Awardee: Jens Luders

Institution: Institute for Research in Biomedicine (IRB Barcelona), Spain

Grant Amount: $83,282.00

Funding Period: February 1, 2024 - January 31, 2025

Summary:

The molecular function of VPS13B, the gene that is mutated in Cohen syndrome, is still poorly understood. Our previous work suggested that mutation of VPS13B reduces the amount of certain types of fat molecules in patient cells. Since these fat molecules are essential for the structure and function of cells and for the formation of tissues and organs during development, a reduced amount of these fat molecules may cause the clinical features observed in Cohen syndrome patients.

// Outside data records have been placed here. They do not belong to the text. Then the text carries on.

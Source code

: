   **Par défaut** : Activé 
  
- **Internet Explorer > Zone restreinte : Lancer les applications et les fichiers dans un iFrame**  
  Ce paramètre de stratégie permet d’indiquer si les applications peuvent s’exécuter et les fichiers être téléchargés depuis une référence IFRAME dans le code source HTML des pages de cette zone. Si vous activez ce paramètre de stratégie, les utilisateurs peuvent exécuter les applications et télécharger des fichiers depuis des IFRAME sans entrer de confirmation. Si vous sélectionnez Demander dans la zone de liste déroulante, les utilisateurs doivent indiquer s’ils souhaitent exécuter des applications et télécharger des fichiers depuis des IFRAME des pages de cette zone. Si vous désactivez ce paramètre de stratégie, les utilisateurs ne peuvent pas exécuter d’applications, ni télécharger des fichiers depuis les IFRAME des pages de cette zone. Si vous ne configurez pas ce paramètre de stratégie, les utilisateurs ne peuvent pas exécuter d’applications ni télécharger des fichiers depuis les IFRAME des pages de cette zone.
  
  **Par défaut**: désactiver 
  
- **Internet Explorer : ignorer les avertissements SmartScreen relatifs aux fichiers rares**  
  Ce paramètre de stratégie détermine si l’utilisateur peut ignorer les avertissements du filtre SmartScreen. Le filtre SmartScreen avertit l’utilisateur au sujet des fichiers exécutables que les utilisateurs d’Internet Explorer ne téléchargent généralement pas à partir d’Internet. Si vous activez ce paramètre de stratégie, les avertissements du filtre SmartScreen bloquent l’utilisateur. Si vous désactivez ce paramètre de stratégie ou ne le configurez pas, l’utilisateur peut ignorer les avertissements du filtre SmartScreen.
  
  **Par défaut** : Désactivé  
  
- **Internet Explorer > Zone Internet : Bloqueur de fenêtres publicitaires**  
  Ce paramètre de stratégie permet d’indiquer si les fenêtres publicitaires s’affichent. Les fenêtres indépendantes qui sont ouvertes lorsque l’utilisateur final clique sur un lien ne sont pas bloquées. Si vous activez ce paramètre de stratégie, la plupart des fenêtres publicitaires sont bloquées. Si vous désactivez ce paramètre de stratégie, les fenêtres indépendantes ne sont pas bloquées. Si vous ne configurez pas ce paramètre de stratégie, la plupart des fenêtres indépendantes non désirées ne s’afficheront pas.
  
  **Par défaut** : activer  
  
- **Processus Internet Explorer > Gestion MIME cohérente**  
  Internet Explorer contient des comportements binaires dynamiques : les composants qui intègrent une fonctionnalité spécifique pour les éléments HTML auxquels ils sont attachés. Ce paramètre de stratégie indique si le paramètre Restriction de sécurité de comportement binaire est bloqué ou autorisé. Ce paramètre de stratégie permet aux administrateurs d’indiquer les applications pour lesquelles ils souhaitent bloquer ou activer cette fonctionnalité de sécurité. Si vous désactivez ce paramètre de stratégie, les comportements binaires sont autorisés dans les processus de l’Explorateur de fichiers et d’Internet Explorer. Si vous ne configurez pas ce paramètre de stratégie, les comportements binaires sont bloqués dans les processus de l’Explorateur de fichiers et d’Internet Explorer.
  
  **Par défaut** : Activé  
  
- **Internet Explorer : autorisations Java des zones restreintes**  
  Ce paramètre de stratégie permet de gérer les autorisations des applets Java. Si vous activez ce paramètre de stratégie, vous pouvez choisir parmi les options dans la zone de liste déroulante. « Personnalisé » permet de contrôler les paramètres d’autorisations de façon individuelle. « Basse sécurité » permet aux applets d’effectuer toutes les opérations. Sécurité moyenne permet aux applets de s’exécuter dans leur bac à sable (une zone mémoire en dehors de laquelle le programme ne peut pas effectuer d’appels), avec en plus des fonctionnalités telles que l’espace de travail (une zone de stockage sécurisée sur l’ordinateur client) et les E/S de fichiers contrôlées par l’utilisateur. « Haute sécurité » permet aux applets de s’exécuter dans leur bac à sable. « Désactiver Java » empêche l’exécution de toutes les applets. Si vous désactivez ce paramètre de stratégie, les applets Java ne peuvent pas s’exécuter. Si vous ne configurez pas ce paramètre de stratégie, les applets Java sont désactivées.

In this project we will test which aspect of the handling of these fat molecules – uptake, transport, or storage – is defective in cells of Cohen syndrome patients. We will then try to repair the defect by introducing variants of intact VPS13B into these cells. Since VPS13B is very large, we will also test smaller versions, which are easier to work with. We will then also try to repair the loss of VPS13B in two additional models, retinal tissue grown in a culture dish that is derived from patient cells, and zebrafish embryos that lack VPS13B, which recapitulate several Cohen syndrome features including brain and eye defects. The project aims to identify VPS13B variants that can be used to provide the crucial functions of VPS13B in cells that lack VSP13B. The results may be useful for developing gene therapy in the future.